The Fuck You Bee

Unlike its friendly, grateful counterpart from last summer, this bee just came out of nowhere to take his feelings out on me.
I was sitting down to eat outside when this bee zoomed straight at me from a ways away (I saw him coming.  Now I know why they call it a beeline.), and did this crazy agitated buzzing at top speed around my head.

I did what one does with confused bees, hold perfectly still until they figure out I’m not a flower and leave.  So I was sitting there motionless with my eyes half closed while the crazed bee divebombed my hair and face.  Then he dove straight at my eye.  I barely got my eyes closed in time, and remained still and relaxed while he(she?) walked around on my eyelid for a second.  And deliberately stung me.

I was still so peacefully confident he was a normal bee that the brutal heat spreading over my eye took a moment to register as a sting.  Then I started screaming, and ripped him off my eye and threw him(her?) away.

H.W. came running and grabbed me and walked me away from the scene of the crime, set me in another chair and ran to get his first aid kit.  The bee hadn’t had enough, though.  He found me in my new location, started the buzzing and stunt diving on my head again, and since I was injured now I started screaming again and flailing at him, and H.W. came and had to beat the bee off my head with a jacket.  That was one pissed bee.
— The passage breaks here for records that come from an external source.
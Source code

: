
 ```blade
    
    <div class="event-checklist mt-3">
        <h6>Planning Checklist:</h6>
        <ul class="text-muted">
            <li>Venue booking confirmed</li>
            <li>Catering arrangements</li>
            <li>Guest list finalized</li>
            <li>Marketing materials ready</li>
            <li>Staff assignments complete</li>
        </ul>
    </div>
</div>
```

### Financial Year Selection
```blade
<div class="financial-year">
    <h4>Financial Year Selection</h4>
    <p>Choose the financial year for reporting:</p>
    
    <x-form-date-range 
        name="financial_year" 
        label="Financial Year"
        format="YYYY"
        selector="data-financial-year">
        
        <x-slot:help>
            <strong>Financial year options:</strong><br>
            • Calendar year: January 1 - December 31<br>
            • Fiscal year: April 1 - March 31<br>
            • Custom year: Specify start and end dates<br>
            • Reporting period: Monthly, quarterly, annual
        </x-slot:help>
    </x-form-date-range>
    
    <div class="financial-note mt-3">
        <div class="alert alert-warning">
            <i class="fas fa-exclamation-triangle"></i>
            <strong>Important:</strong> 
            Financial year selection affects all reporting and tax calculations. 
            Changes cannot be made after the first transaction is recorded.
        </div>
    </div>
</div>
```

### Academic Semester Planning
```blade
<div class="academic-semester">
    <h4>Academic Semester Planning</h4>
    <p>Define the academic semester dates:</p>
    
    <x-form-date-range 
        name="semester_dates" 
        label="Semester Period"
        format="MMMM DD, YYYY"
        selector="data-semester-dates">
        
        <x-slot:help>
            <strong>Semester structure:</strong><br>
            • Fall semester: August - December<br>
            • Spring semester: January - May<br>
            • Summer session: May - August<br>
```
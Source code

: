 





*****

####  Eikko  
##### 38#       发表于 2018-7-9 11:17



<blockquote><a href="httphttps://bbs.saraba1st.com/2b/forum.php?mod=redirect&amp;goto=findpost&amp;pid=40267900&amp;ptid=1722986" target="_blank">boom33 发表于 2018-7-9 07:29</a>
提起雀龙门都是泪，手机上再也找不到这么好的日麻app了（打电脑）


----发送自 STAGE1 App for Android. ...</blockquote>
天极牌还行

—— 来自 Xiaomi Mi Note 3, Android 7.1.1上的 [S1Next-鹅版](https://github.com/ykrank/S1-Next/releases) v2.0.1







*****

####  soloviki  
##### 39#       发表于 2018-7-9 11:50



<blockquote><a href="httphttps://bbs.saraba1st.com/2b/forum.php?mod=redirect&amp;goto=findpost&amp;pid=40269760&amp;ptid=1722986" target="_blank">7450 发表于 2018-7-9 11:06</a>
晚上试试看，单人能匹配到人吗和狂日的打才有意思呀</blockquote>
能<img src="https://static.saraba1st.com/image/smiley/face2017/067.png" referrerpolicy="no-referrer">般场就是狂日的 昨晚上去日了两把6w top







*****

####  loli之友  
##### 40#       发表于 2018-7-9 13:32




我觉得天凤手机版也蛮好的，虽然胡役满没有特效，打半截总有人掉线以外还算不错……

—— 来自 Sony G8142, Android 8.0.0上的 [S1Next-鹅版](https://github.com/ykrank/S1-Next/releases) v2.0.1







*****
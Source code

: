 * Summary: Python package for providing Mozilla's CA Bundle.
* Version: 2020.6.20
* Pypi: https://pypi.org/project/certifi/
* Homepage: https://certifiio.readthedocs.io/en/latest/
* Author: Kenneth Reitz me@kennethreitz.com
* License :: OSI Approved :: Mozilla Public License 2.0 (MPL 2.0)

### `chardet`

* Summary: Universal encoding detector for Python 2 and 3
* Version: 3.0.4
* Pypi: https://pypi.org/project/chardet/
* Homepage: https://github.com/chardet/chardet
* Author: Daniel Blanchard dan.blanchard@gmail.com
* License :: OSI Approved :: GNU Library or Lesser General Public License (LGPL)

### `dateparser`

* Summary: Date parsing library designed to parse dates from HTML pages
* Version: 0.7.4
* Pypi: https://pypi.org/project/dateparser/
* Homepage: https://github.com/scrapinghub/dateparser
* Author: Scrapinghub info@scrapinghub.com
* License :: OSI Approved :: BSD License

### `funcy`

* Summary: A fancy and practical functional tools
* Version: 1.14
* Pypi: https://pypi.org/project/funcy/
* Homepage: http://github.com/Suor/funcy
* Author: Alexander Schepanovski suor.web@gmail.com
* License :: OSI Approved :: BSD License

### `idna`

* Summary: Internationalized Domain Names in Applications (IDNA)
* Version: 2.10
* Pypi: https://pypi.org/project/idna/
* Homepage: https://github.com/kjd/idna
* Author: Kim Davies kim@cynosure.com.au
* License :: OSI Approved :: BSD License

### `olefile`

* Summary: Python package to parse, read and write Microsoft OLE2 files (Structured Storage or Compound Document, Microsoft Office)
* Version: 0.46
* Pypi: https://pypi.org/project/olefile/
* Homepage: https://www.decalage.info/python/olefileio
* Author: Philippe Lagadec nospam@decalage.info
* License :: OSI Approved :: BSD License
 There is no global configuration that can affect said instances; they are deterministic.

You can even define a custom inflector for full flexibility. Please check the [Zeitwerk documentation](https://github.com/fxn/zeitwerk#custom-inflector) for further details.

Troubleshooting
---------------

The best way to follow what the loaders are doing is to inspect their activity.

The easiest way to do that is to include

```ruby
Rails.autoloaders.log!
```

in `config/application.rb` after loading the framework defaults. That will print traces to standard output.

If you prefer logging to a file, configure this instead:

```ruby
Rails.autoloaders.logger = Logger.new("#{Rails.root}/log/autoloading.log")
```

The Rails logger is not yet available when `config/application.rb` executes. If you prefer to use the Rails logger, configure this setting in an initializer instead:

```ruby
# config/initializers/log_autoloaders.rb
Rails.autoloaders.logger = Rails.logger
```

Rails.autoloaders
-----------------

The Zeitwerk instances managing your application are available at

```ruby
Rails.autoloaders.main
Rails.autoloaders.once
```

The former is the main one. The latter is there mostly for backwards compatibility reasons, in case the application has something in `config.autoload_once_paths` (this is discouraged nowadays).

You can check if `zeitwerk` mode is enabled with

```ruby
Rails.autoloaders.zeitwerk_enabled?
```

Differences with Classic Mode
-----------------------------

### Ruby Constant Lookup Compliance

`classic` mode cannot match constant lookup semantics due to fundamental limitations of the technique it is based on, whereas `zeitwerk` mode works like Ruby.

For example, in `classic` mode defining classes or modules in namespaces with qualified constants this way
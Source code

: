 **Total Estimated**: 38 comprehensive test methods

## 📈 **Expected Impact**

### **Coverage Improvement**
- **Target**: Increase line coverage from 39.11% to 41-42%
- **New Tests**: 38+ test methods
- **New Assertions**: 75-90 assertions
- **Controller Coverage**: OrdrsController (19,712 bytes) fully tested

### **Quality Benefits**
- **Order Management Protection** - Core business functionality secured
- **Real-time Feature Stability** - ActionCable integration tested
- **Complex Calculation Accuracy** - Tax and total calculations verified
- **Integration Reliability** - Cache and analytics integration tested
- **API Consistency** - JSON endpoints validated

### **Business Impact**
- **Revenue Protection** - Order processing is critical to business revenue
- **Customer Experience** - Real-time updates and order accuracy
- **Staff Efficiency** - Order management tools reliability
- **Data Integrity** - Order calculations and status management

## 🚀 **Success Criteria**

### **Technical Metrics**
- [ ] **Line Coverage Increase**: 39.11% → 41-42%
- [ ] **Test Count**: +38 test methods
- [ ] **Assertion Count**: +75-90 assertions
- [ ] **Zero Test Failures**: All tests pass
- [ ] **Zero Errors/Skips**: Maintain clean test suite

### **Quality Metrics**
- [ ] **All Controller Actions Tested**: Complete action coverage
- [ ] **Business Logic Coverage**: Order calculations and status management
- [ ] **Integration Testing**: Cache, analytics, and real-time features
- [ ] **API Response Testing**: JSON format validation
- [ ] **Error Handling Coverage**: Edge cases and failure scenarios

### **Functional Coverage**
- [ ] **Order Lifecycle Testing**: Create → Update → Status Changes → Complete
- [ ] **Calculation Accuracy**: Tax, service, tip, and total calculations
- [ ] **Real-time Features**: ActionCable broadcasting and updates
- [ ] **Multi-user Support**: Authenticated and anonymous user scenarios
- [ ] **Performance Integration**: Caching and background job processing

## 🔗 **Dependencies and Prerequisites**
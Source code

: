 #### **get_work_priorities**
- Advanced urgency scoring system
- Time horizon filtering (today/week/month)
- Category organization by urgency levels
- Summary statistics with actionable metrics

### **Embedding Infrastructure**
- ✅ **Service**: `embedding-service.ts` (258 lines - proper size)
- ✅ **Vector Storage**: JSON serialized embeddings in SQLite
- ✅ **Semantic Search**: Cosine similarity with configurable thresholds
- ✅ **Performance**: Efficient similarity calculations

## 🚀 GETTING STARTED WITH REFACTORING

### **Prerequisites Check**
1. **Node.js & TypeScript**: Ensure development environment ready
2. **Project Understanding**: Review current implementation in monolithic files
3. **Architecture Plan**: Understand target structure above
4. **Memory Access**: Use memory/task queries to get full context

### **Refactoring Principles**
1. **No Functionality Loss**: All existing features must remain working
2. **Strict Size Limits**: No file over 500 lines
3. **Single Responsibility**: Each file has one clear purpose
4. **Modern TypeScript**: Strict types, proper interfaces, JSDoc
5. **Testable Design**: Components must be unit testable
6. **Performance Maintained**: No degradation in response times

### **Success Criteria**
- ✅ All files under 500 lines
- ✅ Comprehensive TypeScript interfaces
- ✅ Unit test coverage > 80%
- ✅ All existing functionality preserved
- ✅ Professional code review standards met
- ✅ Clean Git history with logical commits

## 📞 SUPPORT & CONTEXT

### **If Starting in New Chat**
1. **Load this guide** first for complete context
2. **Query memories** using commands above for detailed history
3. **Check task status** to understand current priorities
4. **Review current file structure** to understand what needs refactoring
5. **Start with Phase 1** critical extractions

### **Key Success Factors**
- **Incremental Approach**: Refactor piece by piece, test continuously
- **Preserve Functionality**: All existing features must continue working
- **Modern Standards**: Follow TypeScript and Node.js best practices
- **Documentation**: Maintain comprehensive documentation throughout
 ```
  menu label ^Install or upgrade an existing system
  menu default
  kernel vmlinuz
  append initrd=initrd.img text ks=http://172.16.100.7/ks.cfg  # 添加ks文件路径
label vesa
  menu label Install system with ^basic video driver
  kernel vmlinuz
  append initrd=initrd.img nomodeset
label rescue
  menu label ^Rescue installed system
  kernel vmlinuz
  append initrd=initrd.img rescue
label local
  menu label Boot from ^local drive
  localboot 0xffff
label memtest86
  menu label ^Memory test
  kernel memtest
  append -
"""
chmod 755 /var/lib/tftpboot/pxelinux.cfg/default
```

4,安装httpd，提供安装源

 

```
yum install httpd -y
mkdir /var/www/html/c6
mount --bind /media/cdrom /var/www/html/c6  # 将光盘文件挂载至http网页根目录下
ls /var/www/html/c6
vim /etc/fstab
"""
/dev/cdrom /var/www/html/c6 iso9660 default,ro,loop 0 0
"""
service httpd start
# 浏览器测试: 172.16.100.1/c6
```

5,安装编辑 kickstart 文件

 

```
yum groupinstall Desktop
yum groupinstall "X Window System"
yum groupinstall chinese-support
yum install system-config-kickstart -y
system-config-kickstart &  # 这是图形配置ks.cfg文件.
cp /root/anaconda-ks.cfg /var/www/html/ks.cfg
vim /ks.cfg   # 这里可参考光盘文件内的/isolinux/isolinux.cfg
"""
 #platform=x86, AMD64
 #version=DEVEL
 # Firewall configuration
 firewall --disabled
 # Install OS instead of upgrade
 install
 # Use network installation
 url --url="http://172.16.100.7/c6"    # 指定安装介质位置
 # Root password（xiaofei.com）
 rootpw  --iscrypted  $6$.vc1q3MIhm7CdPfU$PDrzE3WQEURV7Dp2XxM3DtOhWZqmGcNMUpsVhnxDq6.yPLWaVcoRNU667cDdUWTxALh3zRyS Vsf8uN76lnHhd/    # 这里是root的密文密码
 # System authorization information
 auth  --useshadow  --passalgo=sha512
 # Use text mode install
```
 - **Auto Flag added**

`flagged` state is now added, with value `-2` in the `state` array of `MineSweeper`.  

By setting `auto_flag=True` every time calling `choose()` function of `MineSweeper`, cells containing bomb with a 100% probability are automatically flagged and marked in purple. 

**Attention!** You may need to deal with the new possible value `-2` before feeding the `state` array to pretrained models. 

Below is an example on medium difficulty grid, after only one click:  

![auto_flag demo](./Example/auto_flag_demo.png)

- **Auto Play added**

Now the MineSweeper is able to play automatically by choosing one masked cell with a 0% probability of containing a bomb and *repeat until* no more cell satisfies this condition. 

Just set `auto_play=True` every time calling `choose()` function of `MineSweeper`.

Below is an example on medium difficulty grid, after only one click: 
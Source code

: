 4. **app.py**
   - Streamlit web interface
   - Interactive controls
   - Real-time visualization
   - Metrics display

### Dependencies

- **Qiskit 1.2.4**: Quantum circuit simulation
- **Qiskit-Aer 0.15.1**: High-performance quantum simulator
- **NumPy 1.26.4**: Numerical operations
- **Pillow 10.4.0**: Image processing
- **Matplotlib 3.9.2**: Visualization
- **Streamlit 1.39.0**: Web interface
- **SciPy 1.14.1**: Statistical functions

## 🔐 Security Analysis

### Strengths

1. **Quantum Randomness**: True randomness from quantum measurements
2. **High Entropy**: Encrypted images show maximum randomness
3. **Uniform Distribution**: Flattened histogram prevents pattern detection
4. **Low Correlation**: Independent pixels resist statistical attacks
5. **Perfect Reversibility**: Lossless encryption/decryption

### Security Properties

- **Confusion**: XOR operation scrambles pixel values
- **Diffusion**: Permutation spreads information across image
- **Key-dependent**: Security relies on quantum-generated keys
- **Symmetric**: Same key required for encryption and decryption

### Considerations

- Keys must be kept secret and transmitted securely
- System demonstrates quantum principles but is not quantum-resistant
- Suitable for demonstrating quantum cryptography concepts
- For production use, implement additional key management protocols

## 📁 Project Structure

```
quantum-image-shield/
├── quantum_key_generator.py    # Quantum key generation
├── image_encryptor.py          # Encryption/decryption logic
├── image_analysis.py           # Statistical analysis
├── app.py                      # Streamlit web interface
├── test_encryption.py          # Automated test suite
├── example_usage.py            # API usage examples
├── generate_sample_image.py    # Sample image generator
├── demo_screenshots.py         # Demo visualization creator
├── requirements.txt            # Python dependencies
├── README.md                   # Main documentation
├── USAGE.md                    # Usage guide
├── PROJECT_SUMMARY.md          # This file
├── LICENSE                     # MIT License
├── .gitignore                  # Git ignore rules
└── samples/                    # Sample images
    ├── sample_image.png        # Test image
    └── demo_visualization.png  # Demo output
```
I’ve never seen a bee behave like that before.  It wasn’t a wasp, and I hadn’t disturbed any bees lately, and like I said, I saw it coming across the yard, from somewhere I hadn’t even been.  Determined bee, though.  I’m really lucky I got my eye closed in time.

It swole up quite picturesquely, and I looked even worse the next day, when the swelling all drifted down and across my face, giving me two black eyes and a jowl on the stung side, like a bad Botox event.  It especially hurt when the swelling crossed the bridge of my nose in the night, making it puffy and tender like a bruise. I don’t usually give the bridge of my nose that much attention.

What amused me most is the way no one at all mentioned it at all when we went doing about 15 errands that next day, even I looked like an early victim of the zombie apocalypse.  Not one single comment.